Reps. Michael McCaul (R-Texas), chairman of the House or Representatives’ Committee on Homeland Security, and Jeff Duncan (R-S.C.), chairman of its subcommittee on oversight and management efficiency, sent a letter Monday to Argentinian President Cristina Fernandez de Kirchner with their concerns about the decision to deny Alberto Nisman, general prosecutor of the AMIA center case, the opportunity to testify in Washington on Tuesday.

“Mr. Nisman was invited to share the findings from his October 2006 and May 2013 investigations into the AMIA bombings, which placed responsibility for the attacks on the highest authorities within the Government of Iran,” McCaul and Duncan said in the letter. “Furthermore, his investigation underscored a critical issue to U.S. Homeland Security, showing that Iran was ‘the main sponsor’ of an attempted attack in June 2007 on American soil to blow up John F. Kennedy (JFK) airport in Queens, New York. Had the plot not been uncovered, an untold number of Americans could have been killed by this terrorist act.

“The Government of Argentina has indicated its desire to pursue justice and truth on Iranian involvement in the AMIA bombing.  However, the decision to deny authorization for Mr. Nisman to testify before the U.S. Congress does call into question the authenticity of your intentions, and we are deeply disturbed.”

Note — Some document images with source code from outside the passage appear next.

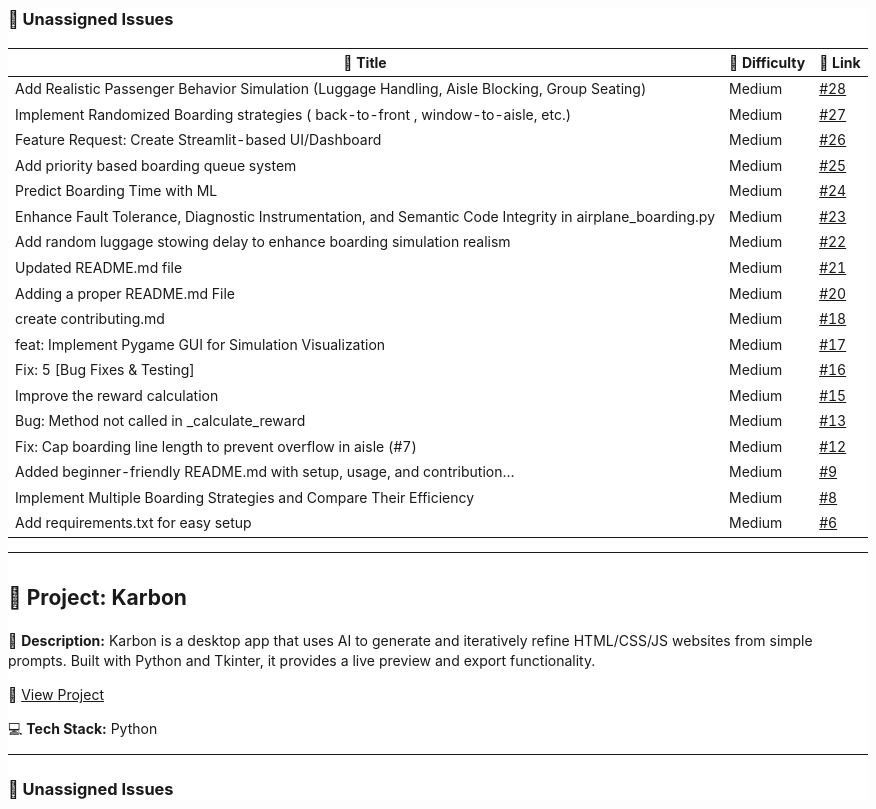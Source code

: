 
### 🐛 Unassigned Issues

| 🔖 Title | 🎯 Difficulty | 🔗 Link |
|----------|----------------|---------|
| Add Realistic Passenger Behavior Simulation (Luggage Handling, Aisle Blocking, Group Seating) | Medium | [#28](https://github.com/18Prachi/airplane-boarding-simulation/issues/28) |
| Implement Randomized Boarding strategies ( back-to-front , window-to-aisle, etc.) | Medium | [#27](https://github.com/18Prachi/airplane-boarding-simulation/issues/27) |
| Feature Request: Create Streamlit-based UI/Dashboard | Medium | [#26](https://github.com/18Prachi/airplane-boarding-simulation/issues/26) |
| Add priority based boarding queue system | Medium | [#25](https://github.com/18Prachi/airplane-boarding-simulation/issues/25) |
| Predict Boarding Time with ML | Medium | [#24](https://github.com/18Prachi/airplane-boarding-simulation/issues/24) |
| Enhance Fault Tolerance, Diagnostic Instrumentation, and Semantic Code Integrity in airplane_boarding.py | Medium | [#23](https://github.com/18Prachi/airplane-boarding-simulation/issues/23) |
| Add random luggage stowing delay to enhance boarding simulation realism | Medium | [#22](https://github.com/18Prachi/airplane-boarding-simulation/pull/22) |
| Updated README.md file | Medium | [#21](https://github.com/18Prachi/airplane-boarding-simulation/pull/21) |
| Adding a proper README.md File | Medium | [#20](https://github.com/18Prachi/airplane-boarding-simulation/issues/20) |
| create contributing.md | Medium | [#18](https://github.com/18Prachi/airplane-boarding-simulation/issues/18) |
| feat: Implement Pygame GUI for Simulation Visualization | Medium | [#17](https://github.com/18Prachi/airplane-boarding-simulation/pull/17) |
| Fix: 5 [Bug Fixes & Testing] | Medium | [#16](https://github.com/18Prachi/airplane-boarding-simulation/pull/16) |
| Improve the reward calculation | Medium | [#15](https://github.com/18Prachi/airplane-boarding-simulation/issues/15) |
| Bug: Method not called in _calculate_reward | Medium | [#13](https://github.com/18Prachi/airplane-boarding-simulation/issues/13) |
| Fix: Cap boarding line length to prevent overflow in aisle (#7) | Medium | [#12](https://github.com/18Prachi/airplane-boarding-simulation/pull/12) |
| Added beginner-friendly README.md with setup, usage, and contribution… | Medium | [#9](https://github.com/18Prachi/airplane-boarding-simulation/pull/9) |
| Implement Multiple Boarding Strategies and Compare Their Efficiency | Medium | [#8](https://github.com/18Prachi/airplane-boarding-simulation/issues/8) |
| Add requirements.txt for easy setup | Medium | [#6](https://github.com/18Prachi/airplane-boarding-simulation/pull/6) |

---

## 📌 Project: Karbon

📝 **Description:** Karbon is a desktop app that uses AI to generate and iteratively refine HTML/CSS/JS websites from simple prompts. Built with Python and Tkinter, it provides a live preview and export functionality.

🔗 [View Project](https://github.com/ProTecGames/Karbon)

💻 **Tech Stack:** Python

---

### 🐛 Unassigned Issues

Last week, Argentinian Prosecutor General Alejandra Gils Carbo blocked Nisman from testifying at the Committee on Homeland Security  hearing on “Iran’s Extending Influence in the Western Hemisphere.”

Nisman maintains that Iran infiltrated several South American countries through the installation of intelligence centers.

The Iranian government in May officially agreed to establish a “truth commission” with Argentina to jointly investigate the 1994 attack on the AMIA center that killed 85 and injured hundreds.

Argentina’s Congress had ratified the collaboration in February over the protests of Jewish leaders.